The expected answer is the set of lines in the data below between the line holding "methodology that develops" and the line holding "is the last", inclusive, written out exactly.

==== The records ====

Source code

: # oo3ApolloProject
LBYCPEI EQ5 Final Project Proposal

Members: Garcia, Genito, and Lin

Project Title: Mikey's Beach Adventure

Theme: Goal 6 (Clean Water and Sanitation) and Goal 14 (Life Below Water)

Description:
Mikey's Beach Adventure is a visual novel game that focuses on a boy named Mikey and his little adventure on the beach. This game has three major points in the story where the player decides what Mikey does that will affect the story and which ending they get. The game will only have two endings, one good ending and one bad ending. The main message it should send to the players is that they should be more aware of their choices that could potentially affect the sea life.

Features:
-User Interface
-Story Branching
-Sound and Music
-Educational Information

====
==== The records ====

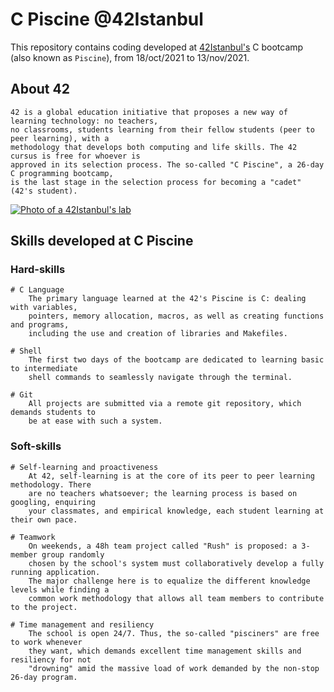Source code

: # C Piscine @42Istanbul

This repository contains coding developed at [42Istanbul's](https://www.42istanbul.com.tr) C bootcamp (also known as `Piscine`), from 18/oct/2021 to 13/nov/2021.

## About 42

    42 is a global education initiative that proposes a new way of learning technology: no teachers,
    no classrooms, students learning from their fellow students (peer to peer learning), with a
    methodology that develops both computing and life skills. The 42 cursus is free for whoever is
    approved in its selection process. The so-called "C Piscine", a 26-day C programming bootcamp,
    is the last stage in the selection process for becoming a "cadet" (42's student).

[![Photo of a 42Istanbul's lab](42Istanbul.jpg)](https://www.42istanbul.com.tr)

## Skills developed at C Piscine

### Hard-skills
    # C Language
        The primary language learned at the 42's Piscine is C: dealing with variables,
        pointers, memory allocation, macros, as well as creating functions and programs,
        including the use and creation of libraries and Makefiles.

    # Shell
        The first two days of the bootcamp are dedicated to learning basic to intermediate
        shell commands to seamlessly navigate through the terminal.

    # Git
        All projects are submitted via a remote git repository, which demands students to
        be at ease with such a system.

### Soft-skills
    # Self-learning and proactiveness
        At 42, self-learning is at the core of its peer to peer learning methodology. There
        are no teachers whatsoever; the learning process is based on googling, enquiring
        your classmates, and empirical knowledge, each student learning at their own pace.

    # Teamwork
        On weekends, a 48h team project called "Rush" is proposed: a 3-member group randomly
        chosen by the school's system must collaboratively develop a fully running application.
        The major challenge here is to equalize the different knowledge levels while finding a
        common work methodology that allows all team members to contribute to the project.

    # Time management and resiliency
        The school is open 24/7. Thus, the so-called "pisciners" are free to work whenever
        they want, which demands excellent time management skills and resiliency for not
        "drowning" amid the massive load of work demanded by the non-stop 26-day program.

====
==== The records ====

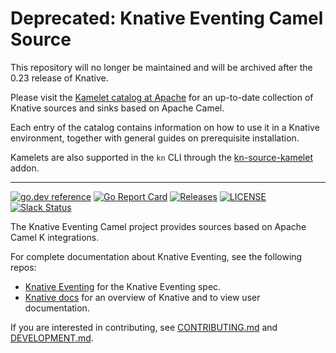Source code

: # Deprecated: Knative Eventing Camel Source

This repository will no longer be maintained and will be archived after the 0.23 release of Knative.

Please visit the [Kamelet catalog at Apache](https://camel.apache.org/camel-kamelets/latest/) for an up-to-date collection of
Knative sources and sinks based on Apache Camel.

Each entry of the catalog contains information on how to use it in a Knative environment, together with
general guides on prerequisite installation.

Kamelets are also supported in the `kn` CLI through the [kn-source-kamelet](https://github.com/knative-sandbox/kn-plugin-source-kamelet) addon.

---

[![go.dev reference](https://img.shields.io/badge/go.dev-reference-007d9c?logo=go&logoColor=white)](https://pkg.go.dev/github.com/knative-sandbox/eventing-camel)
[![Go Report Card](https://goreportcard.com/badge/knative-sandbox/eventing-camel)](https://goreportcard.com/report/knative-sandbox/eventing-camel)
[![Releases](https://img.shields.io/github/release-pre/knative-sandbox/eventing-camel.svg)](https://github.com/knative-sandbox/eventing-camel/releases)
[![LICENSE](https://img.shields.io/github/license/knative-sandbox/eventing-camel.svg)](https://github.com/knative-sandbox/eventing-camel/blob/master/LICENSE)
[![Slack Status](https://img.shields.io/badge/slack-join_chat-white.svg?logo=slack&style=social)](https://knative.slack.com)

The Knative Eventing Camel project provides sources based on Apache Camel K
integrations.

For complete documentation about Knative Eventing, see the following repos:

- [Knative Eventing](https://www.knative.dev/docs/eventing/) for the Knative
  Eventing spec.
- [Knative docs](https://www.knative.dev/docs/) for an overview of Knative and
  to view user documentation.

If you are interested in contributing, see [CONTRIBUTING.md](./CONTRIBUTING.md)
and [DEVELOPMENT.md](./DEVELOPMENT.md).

====

Result of the exercise
    methodology that develops both computing and life skills. The 42 cursus is free for whoever is
    approved in its selection process. The so-called "C Piscine", a 26-day C programming bootcamp,
    is the last stage in the selection process for becoming a "cadet" (42's student).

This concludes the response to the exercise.